**TASK GOAL**
Write out every entry exactly as it appears, omitting the pictures.

___ INFORMATION PROVIDED

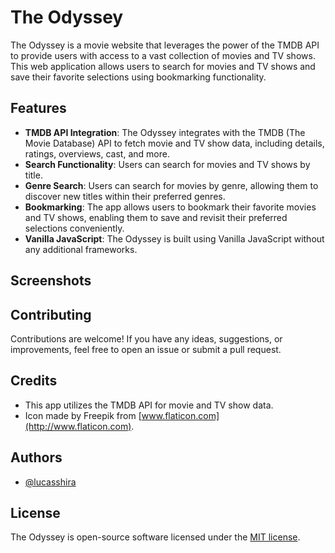 # The Odyssey

The Odyssey is a movie website that leverages the power of the TMDB API to provide users with access to a vast collection of movies and TV shows. This web application allows users to search for movies and TV shows and save their favorite selections using bookmarking functionality.

## Features

- **TMDB API Integration**: The Odyssey integrates with the TMDB (The Movie Database) API to fetch movie and TV show data, including details, ratings, overviews, cast, and more.
- **Search Functionality**: Users can  search for movies and TV shows by title.
- **Genre Search**: Users can search for movies by genre, allowing them to discover new titles within their preferred genres.
- **Bookmarking**: The app allows users to bookmark their favorite movies and TV shows, enabling them to save and revisit their preferred selections conveniently.
- **Vanilla JavaScript**: The Odyssey is built using Vanilla JavaScript without any additional frameworks.

## Screenshots



## Contributing

Contributions are welcome! If you have any ideas, suggestions, or improvements, feel free to open an issue or submit a pull request.

## Credits

- This app utilizes the TMDB API for movie and TV show data.
- Icon made by Freepik from [www.flaticon.com](http://www.flaticon.com).

## Authors
-  [@lucasshira](https://github.com/lucasshira)

## License

The Odyssey is open-source software licensed under the [MIT license](LICENSE).
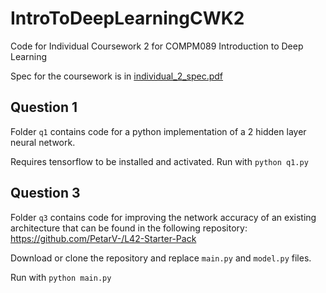 # IntroToDeepLearningCWK2

Code for Individual Coursework 2 for COMPM089 Introduction to Deep Learning

Spec for the coursework is in [individual_2_spec.pdf](individual_2_spec.pdf)

## Question 1

Folder `q1` contains code for a python implementation of a 2 hidden layer neural network.

Requires tensorflow to be installed and activated. Run with `python q1.py`

## Question 3

Folder `q3` contains code for improving the network accuracy of an existing architecture that can be found in the following repository: https://github.com/PetarV-/L42-Starter-Pack

Download or clone the repository and replace `main.py` and `model.py` files.

Run with `python main.py`
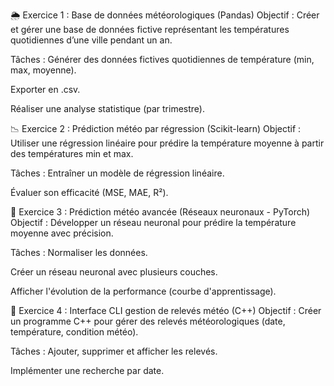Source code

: 🌦️ Exercice 1 : Base de données météorologiques (Pandas)
Objectif :
Créer et gérer une base de données fictive représentant les températures quotidiennes d’une ville pendant un an.

Tâches :
Générer des données fictives quotidiennes de température (min, max, moyenne).

Exporter en .csv.

Réaliser une analyse statistique (par trimestre).

📉 Exercice 2 : Prédiction météo par régression (Scikit-learn)
Objectif :
Utiliser une régression linéaire pour prédire la température moyenne à partir des températures min et max.

Tâches :
Entraîner un modèle de régression linéaire.

Évaluer son efficacité (MSE, MAE, R²).

🧠 Exercice 3 : Prédiction météo avancée (Réseaux neuronaux - PyTorch)
Objectif :
Développer un réseau neuronal pour prédire la température moyenne avec précision.

Tâches :
Normaliser les données.

Créer un réseau neuronal avec plusieurs couches.

Afficher l'évolution de la performance (courbe d'apprentissage).

🧹 Exercice 4 : Interface CLI gestion de relevés météo (C++)
Objectif :
Créer un programme C++ pour gérer des relevés météorologiques (date, température, condition météo).

Tâches :
Ajouter, supprimer et afficher les relevés.

Implémenter une recherche par date.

______

**RESPONSE AREA**
 # The Odyssey

The Odyssey is a movie website that leverages the power of the TMDB API to provide users with access to a vast collection of movies and TV shows. This web application allows users to search for movies and TV shows and save their favorite selections using bookmarking functionality.

## Features

- **TMDB API Integration**: The Odyssey integrates with the TMDB (The Movie Database) API to fetch movie and TV show data, including details, ratings, overviews, cast, and more.
- **Search Functionality**: Users can  search for movies and TV shows by title.
- **Genre Search**: Users can search for movies by genre, allowing them to discover new titles within their preferred genres.
- **Bookmarking**: The app allows users to bookmark their favorite movies and TV shows, enabling them to save and revisit their preferred selections conveniently.
- **Vanilla JavaScript**: The Odyssey is built using Vanilla JavaScript without any additional frameworks.

## Screenshots



## Contributing

Contributions are welcome! If you have any ideas, suggestions, or improvements, feel free to open an issue or submit a pull request.

## Credits

- This app utilizes the TMDB API for movie and TV show data.
- Icon made by Freepik from [www.flaticon.com](http://www.flaticon.com).

## Authors
-  [@lucasshira](https://github.com/lucasshira)

## License

The Odyssey is open-source software licensed under the [MIT license](LICENSE).
 # IntroToDeepLearningCWK2

Code for Individual Coursework 2 for COMPM089 Introduction to Deep Learning

Spec for the coursework is in [individual_2_spec.pdf](individual_2_spec.pdf)

## Question 1

Folder `q1` contains code for a python implementation of a 2 hidden layer neural network.

Requires tensorflow to be installed and activated. Run with `python q1.py`

## Question 3

Folder `q3` contains code for improving the network accuracy of an existing architecture that can be found in the following repository: https://github.com/PetarV-/L42-Starter-Pack

Download or clone the repository and replace `main.py` and `model.py` files.

Run with `python main.py`
Source code

: 🌦️ Exercice 1 : Base de données météorologiques (Pandas)
Objectif :
Créer et gérer une base de données fictive représentant les températures quotidiennes d’une ville pendant un an.

Tâches :
Générer des données fictives quotidiennes de température (min, max, moyenne).

Exporter en .csv.

Réaliser une analyse statistique (par trimestre).

📉 Exercice 2 : Prédiction météo par régression (Scikit-learn)
Objectif :
Utiliser une régression linéaire pour prédire la température moyenne à partir des températures min et max.

Tâches :
Entraîner un modèle de régression linéaire.

Évaluer son efficacité (MSE, MAE, R²).

🧠 Exercice 3 : Prédiction météo avancée (Réseaux neuronaux - PyTorch)
Objectif :
Développer un réseau neuronal pour prédire la température moyenne avec précision.

Tâches :
Normaliser les données.

Créer un réseau neuronal avec plusieurs couches.

Afficher l'évolution de la performance (courbe d'apprentissage).

🧹 Exercice 4 : Interface CLI gestion de relevés météo (C++)
Objectif :
Créer un programme C++ pour gérer des relevés météorologiques (date, température, condition météo).

Tâches :
Ajouter, supprimer et afficher les relevés.

Implémenter une recherche par date.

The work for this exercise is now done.